(Items listed in a dataset)

§ §

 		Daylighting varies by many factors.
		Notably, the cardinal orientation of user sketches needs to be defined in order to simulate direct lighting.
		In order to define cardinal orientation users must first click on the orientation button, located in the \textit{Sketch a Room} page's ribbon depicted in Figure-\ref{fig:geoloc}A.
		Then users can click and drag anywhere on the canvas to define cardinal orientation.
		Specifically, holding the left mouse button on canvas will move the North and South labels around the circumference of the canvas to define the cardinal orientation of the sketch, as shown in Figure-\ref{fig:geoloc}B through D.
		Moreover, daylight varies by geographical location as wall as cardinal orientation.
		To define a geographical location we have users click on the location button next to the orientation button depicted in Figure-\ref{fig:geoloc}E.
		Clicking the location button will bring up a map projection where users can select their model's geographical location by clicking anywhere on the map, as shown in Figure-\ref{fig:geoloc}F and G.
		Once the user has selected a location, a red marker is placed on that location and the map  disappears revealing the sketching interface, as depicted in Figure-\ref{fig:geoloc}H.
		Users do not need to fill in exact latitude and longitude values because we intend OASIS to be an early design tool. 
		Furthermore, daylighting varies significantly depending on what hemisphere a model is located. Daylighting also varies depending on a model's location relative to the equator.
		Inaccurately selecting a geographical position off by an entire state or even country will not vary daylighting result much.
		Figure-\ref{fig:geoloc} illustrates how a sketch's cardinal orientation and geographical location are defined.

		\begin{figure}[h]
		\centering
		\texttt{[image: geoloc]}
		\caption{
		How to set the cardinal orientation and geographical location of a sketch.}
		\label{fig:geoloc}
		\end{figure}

§ §

### WHAT IS EXPECTED
In the records above, some lines hold the word "defined"; copy each such line.

### SOLUTION FOR THIS TASK
		Notably, the cardinal orientation of user sketches needs to be defined in order to simulate direct lighting.
		Figure-\ref{fig:geoloc} illustrates how a sketch's cardinal orientation and geographical location are defined.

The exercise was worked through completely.